Table 3. (Stirling numbers of the second kind) $$ \begin{array}{rrrrrrrrrrrrrrrr} 1\\ 1&1\\ 1&3&1\\ 1&7&6&1\\ 1&15&25&10&1\\ 1&31&90&65&15&1\\ 1&63&301&350&140&21&1\\ 1&127&966&1701&1050&266&28&1\\ 1&255&3025&7770&6951&2646&462&36&1\\ 1&511&9330&34105&42525&22827&5880&750&45&1\\ 1&1023&28501&145750&246730&179487&63987&11880&1155&55&1\\ 1&2047&86526&611501&1379400&1323652&627396&159027&22275&1705&66&1\\ \end{array} $$

We can also form the exponential generating series of the functions appearing in Table 2.

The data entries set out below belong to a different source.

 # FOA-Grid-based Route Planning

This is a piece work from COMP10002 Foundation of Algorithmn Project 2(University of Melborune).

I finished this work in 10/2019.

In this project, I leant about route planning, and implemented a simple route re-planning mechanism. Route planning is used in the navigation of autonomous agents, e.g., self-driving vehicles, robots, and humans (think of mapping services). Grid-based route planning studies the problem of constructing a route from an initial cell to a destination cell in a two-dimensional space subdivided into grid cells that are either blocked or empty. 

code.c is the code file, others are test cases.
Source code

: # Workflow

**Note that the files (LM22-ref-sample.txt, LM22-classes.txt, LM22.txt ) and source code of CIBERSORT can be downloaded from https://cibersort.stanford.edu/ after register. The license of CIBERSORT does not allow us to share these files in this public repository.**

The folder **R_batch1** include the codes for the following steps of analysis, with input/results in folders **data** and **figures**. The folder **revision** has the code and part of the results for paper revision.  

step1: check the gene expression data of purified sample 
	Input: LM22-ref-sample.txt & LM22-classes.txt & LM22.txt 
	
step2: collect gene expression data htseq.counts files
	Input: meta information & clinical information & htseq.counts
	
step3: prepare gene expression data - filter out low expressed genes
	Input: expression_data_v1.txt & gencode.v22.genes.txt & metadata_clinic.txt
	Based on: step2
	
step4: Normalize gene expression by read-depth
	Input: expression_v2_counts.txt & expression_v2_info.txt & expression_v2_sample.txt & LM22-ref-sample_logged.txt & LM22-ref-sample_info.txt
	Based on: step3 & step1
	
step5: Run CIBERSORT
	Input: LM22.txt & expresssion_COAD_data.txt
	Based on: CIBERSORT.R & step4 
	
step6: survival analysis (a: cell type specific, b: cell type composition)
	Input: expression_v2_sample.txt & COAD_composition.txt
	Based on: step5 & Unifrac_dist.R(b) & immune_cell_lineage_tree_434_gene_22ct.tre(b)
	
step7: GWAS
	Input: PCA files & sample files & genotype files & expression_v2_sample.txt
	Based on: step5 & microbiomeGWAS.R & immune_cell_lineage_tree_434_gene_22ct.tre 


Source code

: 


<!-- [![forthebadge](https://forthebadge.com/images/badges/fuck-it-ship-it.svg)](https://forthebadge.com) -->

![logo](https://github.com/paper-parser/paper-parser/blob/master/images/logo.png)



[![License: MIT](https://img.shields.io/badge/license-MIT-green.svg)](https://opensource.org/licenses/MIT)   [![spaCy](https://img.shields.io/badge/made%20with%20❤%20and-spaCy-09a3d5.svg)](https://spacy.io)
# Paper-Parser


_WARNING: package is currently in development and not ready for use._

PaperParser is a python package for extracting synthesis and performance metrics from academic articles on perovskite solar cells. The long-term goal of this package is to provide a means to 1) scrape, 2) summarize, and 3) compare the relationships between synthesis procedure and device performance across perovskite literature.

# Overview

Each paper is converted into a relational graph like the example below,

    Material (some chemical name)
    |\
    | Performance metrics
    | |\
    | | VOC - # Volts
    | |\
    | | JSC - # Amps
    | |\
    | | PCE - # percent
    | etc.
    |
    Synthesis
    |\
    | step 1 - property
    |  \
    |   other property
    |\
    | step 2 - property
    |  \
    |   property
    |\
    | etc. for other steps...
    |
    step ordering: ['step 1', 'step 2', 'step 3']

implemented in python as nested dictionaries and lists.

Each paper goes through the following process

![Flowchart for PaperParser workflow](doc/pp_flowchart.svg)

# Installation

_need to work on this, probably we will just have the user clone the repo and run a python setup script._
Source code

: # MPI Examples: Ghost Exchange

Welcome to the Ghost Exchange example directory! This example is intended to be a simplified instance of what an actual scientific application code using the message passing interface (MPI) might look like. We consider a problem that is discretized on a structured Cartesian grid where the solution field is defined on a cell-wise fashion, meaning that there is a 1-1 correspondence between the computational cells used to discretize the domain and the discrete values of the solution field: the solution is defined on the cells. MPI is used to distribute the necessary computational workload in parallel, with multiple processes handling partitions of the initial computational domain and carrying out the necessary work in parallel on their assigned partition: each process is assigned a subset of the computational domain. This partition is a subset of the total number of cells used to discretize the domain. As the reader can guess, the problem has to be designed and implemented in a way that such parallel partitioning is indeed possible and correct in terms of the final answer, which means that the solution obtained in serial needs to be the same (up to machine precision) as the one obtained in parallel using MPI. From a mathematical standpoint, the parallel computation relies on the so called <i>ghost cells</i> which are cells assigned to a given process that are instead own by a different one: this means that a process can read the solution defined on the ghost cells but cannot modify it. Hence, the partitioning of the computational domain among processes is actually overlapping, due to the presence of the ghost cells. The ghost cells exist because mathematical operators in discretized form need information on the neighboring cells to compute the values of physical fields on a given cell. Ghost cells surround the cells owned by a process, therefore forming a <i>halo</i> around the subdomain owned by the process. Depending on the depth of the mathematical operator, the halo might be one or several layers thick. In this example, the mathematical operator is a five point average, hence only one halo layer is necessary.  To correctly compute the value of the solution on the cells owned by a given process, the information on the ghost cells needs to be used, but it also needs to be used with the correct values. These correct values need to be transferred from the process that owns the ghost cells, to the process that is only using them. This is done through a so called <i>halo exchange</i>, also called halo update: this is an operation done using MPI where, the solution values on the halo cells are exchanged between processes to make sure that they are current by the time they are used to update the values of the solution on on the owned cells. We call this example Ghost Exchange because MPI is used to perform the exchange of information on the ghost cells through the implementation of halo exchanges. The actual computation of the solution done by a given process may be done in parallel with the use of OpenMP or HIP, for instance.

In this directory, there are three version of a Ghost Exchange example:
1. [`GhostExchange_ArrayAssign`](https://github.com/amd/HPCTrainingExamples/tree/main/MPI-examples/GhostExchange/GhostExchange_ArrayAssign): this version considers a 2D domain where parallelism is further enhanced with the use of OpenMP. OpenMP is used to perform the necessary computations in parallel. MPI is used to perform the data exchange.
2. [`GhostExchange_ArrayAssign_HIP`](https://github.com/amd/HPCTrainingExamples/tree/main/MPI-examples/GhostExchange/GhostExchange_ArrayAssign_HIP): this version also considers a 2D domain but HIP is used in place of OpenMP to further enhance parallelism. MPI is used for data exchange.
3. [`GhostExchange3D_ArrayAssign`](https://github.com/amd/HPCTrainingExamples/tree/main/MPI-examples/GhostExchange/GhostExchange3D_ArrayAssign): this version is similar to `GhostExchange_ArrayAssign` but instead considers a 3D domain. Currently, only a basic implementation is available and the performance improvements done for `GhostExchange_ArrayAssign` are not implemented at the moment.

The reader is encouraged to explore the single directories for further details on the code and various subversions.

  1. From the analysis of the text we have, $$ G(q;z) = \sum_{n\ge 0} \left(\sum_{k\ge 0} k! \left\{ n \atop k \right\} \frac{q^k}{(1-q)^{k+1}} \right)\, \frac{z^n}{n !} $$
  2. But the following computation gives a very simple expression for this function, \begin{align*} G(q;z) &= \sum_{n \ge 0} \left(\sum_{k\ge 0} k^n \, q^k \right)\, \frac{z^n}{n !} \\ &= \sum_{k \ge 0} q^k \sum_{n\ge 0} \frac{(kz)^n}{n!} \\ &= \sum_{k \ge 0} q^k e^{kz} \\ &= \sum_{k \ge 0} \left( q e^{z} \right)^k \\ &= \frac{1}{1-q \, e^z} \end{align*}

Samuel Vidal  posted 2012-05-21 02:38:35

Just a cool link on what we've discussed The Everything Seminar:A Silly Infinite Series .

Check the comment section where people suggested interesting developements too.